Gaps affines pour le align.cgi et le FineSegmenter
Par exemple sur ce patient : http://rbx.vidjil.org/browser/?patient=99&config=1 un alignement entre les deux clones majoritaires donne un alignement assez spécial : normalement on a une insertion de 6 au niveau de la jonction entre les deux séquences mais à la place on a des insertions éparses. Le coût d'extension semble trop élevé.
Ah ben non je suis bête, on n'a pas de gap affine… du coup il faudrait la gestion des gap affines : ça peut induire les biologistes en erreur sur les réelles différences entre deux séquences.

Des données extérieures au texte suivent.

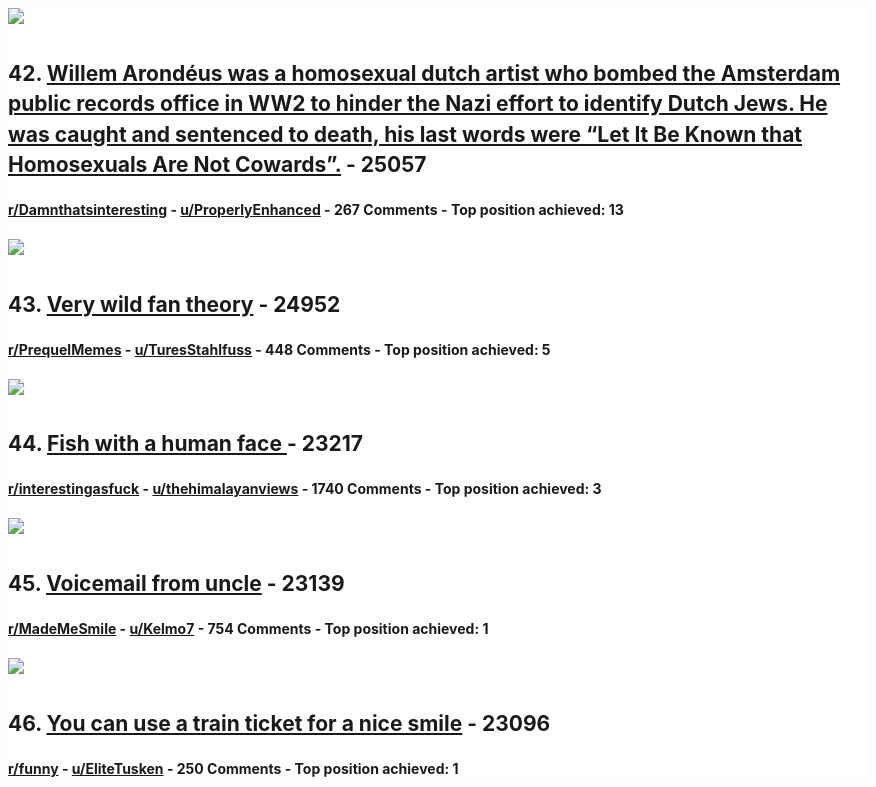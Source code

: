 <a href="https://i.redd.it/ex951u0e4hva1.jpg"><img src="https://a.thumbs.redditmedia.com/os9oioE2SNhJLFWXmNSAx_s7klVMnpJuY0Mi8npeNz4.jpg"></img></a>

## 42. [Willem Arondéus was a homosexual dutch artist who bombed the Amsterdam public records office in WW2 to hinder the Nazi effort to identify Dutch Jews. He was caught and sentenced to death, his last words were “Let It Be Known that Homosexuals Are Not Cowards”.](http://reddit.com/r/Damnthatsinteresting/comments/12v426z/willem_arondéus_was_a_homosexual_dutch_artist_who/) - 25057
#### [r/Damnthatsinteresting](http://reddit.com/r/Damnthatsinteresting) - [u/ProperlyEnhanced](http://reddit.com/u/ProperlyEnhanced) - 267 Comments - Top position achieved: 13

<a href="https://i.redd.it/7bcem3opffva1.jpg"><img src="https://b.thumbs.redditmedia.com/YvNPV0ed3ef53eSQL7Y6MvWRPDq43FedYCMCthftoSU.jpg"></img></a>

## 43. [Very wild fan theory](http://reddit.com/r/PrequelMemes/comments/12vdknq/very_wild_fan_theory/) - 24952
#### [r/PrequelMemes](http://reddit.com/r/PrequelMemes) - [u/TuresStahlfuss](http://reddit.com/u/TuresStahlfuss) - 448 Comments - Top position achieved: 5

<a href="https://i.redd.it/n80p3vooliva1.jpg"><img src="https://b.thumbs.redditmedia.com/-j3safWEx4Ubr3DEq_e6IDe5VfnLbzVp_2WO7vGDViw.jpg"></img></a>

## 44. [Fish with a human face ](http://reddit.com/r/interestingasfuck/comments/12uvahn/fish_with_a_human_face/) - 23217
#### [r/interestingasfuck](http://reddit.com/r/interestingasfuck) - [u/thehimalayanviews](http://reddit.com/u/thehimalayanviews) - 1740 Comments - Top position achieved: 3

<a href="https://v.redd.it/yw3bpxbdbdva1"><img src="https://external-preview.redd.it/3GmX7wM8rtrEx78_OBdzJpCVMRn05usrwKiNvHOR3C0.png?width=140&amp;height=140&amp;crop=140:140,smart&amp;format=jpg&amp;v=enabled&amp;lthumb=true&amp;s=9a2aa827070b0611a92ff9654a4b2062527adea8"></img></a>

## 45. [Voicemail from uncle](http://reddit.com/r/MadeMeSmile/comments/12vpy1a/voicemail_from_uncle/) - 23139
#### [r/MadeMeSmile](http://reddit.com/r/MadeMeSmile) - [u/Kelmo7](http://reddit.com/u/Kelmo7) - 754 Comments - Top position achieved: 1

<a href="https://v.redd.it/o6fb503m8jva1"><img src="https://external-preview.redd.it/YCak2aW2KaTxLBi4MyEr4zjHiF9L0KGeLAxQdfQBcOk.png?width=140&amp;height=140&amp;crop=140:140,smart&amp;format=jpg&amp;v=enabled&amp;lthumb=true&amp;s=05667d2fd2bc3b49fa0c6fa0afe850b79d255827"></img></a>

## 46. [You can use a train ticket for a nice smile](http://reddit.com/r/funny/comments/12uxrp2/you_can_use_a_train_ticket_for_a_nice_smile/) - 23096
#### [r/funny](http://reddit.com/r/funny) - [u/EliteTusken](http://reddit.com/u/EliteTusken) - 250 Comments - Top position achieved: 1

Sans les gars affines, on peut au moins mieux régler les paramètres Semi-Global de début et de fin (en fait il n'y en pas, zéro pour l'instant)
18616d4e et 2d59131c, reste à trouver les bons paramètres... tools/align peut servir à cela
un point à régler pour la qualité du FineSegmenter. Tout est en place, il ne reste qu'à trouver les bons paramètres...
Oui par exemple ici : http://rbx.vidjil.org/browser/index.html?patient=805&config=25 Le clone majoritaire en IGH et en IGH+ sont probablement les mêmes (sauf que l'un est coupé) mais l'alignement produit est très foireux (avec des gaps partout).
Cela peut aider à régler les paramètres :)
Vidjil Survey, Patrick : "Can you improve the aligment's tools. We observe some errors."
Vérifier ce que cela donne actuellement. Mettre en prod les gaps affines, tester sur des séquences. Re-déployer align.cgi.
Évoqué par Martin, et d'autres, vendredi dernier au CHR
Problème de Patrick sur des séquences de longueur différentes : les gap affines sont-ils mis ? A priori non ajouté dans lazy_msa, je teste
Dans LazyMSA remplacer
Cost dpCost = VDJ;
par
Cost dpCost = VDJaffine;
Permet de passer de cet alignement : ATGATCAGCCTGAGAGATAC ---------ATGA-TCA-GC à : ATGATCAGCCTGAGAGATAC ATGATCAG-----------C
Ping.
ping
j'ai l'impression qu'en affine on force à ce que les deux premières et dernières lettres soient alignées entre elles (cf. cgi-align2.should-get)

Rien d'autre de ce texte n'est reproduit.